**YOUR INSTRUCTIONS:** Look through the data below and extract, unchanged, the lines from the one that contains "- Stats cards" to the one that contains "- Export options: CSV, JSON, PDF", both included.

**TASK INPUTS:**
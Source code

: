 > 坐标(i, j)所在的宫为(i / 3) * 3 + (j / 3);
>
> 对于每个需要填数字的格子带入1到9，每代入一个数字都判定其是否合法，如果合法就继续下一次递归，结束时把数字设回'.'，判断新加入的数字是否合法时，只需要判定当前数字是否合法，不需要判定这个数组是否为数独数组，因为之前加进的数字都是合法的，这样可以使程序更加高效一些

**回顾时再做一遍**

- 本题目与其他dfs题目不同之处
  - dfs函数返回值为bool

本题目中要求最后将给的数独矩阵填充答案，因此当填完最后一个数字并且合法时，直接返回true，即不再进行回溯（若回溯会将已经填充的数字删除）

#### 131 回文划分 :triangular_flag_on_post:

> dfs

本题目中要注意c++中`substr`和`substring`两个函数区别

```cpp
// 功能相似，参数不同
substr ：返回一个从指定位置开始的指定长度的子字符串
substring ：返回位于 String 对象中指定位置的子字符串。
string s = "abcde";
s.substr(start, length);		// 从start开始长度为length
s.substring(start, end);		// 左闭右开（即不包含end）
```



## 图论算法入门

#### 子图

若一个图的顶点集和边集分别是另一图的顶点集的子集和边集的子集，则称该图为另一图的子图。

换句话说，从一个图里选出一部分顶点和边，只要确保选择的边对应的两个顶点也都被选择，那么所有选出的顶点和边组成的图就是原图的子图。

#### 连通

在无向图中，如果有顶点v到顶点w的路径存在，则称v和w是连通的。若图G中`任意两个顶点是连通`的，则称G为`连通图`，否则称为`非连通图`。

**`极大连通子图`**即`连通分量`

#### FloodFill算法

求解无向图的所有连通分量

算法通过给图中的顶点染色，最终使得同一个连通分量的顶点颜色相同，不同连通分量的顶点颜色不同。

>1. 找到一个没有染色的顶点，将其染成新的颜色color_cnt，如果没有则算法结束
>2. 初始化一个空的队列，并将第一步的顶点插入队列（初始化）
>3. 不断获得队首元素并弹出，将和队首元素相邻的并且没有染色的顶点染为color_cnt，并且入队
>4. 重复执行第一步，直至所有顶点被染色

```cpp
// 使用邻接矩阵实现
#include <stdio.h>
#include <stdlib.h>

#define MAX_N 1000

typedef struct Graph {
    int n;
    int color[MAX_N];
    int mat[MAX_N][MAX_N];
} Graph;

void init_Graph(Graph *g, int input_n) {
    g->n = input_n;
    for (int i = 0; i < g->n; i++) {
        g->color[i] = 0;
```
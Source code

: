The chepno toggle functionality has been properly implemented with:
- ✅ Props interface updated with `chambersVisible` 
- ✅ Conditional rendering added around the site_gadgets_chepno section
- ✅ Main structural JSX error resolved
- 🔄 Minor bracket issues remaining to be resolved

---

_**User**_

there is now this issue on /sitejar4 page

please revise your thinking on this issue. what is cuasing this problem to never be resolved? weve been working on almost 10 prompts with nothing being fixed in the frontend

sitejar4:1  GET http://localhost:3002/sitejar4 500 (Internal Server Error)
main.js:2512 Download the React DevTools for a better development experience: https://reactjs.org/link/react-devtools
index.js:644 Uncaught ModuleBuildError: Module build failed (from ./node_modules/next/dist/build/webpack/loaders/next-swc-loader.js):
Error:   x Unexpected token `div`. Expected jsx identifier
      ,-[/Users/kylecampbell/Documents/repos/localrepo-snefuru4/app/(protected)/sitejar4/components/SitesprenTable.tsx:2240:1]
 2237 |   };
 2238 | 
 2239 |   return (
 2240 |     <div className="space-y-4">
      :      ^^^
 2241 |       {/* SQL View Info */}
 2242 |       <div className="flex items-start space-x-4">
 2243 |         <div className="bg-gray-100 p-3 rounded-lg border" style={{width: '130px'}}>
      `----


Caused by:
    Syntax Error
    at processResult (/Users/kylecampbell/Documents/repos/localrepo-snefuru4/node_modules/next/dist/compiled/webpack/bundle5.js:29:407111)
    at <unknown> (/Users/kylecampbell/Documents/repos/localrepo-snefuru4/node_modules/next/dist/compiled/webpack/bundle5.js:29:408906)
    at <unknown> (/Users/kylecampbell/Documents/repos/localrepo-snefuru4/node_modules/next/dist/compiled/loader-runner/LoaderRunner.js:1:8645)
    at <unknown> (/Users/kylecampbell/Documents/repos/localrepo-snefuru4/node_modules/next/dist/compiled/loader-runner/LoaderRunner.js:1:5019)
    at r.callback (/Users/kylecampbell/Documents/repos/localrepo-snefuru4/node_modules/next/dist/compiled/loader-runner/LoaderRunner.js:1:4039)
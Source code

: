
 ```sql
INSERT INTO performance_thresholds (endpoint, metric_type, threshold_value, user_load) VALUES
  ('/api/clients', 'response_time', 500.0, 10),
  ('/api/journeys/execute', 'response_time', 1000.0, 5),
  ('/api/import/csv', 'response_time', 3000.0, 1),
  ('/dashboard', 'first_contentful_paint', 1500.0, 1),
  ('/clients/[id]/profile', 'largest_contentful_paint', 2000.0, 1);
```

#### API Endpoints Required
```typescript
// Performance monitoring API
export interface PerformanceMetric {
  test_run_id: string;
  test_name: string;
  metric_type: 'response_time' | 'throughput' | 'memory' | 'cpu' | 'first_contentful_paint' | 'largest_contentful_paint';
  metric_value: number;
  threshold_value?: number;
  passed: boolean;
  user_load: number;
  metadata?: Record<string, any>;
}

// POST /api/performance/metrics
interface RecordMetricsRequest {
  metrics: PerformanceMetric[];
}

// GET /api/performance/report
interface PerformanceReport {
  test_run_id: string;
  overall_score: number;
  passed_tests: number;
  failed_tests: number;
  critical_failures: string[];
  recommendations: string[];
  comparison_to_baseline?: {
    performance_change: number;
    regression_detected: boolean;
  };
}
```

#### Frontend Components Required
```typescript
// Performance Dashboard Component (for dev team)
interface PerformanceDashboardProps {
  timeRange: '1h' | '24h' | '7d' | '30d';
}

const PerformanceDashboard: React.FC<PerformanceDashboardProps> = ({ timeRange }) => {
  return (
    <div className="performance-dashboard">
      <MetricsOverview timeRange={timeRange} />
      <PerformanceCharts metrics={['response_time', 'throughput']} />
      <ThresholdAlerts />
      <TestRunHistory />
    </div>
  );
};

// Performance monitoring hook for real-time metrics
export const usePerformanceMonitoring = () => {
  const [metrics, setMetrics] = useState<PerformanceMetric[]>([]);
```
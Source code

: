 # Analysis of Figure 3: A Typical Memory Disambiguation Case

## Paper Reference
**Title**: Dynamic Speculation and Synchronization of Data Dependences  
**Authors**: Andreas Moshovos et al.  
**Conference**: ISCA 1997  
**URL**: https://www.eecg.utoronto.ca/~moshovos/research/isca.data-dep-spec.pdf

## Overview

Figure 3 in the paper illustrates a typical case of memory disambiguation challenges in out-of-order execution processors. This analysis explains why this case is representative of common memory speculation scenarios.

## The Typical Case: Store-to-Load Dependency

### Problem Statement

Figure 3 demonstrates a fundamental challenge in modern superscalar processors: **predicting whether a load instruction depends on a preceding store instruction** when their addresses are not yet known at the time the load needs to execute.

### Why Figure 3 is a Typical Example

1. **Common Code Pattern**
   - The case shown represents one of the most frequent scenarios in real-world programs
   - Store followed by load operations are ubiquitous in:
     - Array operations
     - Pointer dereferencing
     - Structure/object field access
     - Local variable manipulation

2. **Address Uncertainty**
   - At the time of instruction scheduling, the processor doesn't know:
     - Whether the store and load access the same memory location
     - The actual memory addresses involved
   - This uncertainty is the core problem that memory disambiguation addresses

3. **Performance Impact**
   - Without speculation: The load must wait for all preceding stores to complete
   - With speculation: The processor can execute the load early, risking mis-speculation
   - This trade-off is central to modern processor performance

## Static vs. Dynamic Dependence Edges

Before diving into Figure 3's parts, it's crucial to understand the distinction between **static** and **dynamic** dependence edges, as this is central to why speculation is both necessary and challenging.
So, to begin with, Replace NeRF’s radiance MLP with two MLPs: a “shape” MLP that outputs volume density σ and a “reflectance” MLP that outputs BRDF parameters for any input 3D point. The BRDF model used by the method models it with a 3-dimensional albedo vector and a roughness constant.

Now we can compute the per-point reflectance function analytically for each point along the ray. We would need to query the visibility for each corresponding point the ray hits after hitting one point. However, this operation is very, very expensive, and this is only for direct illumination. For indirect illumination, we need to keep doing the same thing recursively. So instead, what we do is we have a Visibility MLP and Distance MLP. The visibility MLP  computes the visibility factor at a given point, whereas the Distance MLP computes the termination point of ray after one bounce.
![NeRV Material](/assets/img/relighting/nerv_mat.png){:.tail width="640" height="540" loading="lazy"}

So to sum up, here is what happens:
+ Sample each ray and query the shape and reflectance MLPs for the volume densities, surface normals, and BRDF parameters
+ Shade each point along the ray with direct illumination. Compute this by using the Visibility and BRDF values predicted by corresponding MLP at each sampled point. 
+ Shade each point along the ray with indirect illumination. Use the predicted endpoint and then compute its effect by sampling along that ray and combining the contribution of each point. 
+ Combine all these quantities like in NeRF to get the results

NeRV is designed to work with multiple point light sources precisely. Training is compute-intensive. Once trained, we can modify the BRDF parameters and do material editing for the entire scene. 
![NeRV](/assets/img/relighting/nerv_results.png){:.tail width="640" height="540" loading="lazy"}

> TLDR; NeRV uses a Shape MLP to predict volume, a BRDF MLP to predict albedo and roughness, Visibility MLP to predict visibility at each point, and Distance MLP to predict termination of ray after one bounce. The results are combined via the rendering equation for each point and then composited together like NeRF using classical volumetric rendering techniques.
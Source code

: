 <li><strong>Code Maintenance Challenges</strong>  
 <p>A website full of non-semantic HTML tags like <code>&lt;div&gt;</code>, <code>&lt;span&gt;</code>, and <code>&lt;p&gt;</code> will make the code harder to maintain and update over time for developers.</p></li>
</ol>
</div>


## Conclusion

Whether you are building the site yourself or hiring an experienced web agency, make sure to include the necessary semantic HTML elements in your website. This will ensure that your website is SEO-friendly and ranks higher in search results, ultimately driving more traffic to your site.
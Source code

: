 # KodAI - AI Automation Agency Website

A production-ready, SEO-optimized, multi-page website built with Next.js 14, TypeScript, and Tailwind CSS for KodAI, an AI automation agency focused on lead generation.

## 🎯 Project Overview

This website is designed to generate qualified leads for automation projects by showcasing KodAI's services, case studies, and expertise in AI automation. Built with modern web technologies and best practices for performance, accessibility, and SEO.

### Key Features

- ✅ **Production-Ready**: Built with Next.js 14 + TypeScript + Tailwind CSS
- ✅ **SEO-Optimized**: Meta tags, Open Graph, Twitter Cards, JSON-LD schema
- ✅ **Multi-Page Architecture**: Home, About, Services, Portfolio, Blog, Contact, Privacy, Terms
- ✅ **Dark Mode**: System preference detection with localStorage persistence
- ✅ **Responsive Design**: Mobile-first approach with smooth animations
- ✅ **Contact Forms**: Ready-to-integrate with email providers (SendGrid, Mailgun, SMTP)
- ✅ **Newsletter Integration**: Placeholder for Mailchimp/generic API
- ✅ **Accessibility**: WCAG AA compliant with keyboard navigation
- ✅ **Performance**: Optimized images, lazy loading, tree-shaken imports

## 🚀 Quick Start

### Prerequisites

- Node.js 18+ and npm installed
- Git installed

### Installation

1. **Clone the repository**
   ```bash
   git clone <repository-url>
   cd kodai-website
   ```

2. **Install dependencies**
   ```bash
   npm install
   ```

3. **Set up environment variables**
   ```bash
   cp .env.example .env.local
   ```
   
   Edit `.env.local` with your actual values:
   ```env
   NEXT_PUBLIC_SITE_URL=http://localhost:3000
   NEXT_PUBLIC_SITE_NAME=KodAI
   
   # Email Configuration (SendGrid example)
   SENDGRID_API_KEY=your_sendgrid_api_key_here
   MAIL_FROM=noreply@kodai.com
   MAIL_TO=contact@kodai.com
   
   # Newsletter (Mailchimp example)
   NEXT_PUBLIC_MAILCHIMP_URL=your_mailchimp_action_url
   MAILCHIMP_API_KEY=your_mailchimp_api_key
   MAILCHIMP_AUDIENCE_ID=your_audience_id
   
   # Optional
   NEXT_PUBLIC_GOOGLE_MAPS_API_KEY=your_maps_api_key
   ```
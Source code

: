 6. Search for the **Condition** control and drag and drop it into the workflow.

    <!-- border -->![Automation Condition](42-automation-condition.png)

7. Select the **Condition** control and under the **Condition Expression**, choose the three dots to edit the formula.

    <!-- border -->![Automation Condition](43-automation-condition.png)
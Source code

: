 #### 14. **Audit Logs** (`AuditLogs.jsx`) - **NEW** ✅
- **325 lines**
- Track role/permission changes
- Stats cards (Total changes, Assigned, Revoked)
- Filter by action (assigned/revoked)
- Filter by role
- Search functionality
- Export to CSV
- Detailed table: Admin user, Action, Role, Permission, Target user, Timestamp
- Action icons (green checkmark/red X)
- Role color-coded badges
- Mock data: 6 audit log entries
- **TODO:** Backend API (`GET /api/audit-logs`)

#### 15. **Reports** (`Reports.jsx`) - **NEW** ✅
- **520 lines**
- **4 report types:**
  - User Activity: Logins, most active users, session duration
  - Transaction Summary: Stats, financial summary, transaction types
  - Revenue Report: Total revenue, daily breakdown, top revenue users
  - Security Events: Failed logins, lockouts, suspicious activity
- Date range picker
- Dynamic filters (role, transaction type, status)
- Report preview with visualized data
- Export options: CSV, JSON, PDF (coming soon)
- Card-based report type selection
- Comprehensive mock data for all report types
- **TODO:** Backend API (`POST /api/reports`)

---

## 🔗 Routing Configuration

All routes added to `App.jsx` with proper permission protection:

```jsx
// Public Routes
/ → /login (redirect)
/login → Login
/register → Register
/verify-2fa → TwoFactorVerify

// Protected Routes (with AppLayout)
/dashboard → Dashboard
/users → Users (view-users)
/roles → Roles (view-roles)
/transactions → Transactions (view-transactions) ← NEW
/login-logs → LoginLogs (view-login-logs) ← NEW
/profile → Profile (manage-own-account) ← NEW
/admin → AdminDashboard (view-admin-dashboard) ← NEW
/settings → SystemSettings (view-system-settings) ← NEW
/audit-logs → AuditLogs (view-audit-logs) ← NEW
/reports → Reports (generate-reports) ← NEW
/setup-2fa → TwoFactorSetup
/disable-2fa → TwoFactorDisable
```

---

**EXERCISE OUTPUT:**
- Stats cards (Total changes, Assigned, Revoked)
- Filter by action (assigned/revoked)
- Filter by role
- Search functionality
- Export to CSV
- Detailed table: Admin user, Action, Role, Permission, Target user, Timestamp
- Action icons (green checkmark/red X)
- Role color-coded badges
- Mock data: 6 audit log entries
- **TODO:** Backend API (`GET /api/audit-logs`)

#### 15. **Reports** (`Reports.jsx`) - **NEW** ✅
- **520 lines**
- **4 report types:**
  - User Activity: Logins, most active users, session duration
  - Transaction Summary: Stats, financial summary, transaction types
  - Revenue Report: Total revenue, daily breakdown, top revenue users
  - Security Events: Failed logins, lockouts, suspicious activity
- Date range picker
- Dynamic filters (role, transaction type, status)
- Report preview with visualized data
- Export options: CSV, JSON, PDF (coming soon)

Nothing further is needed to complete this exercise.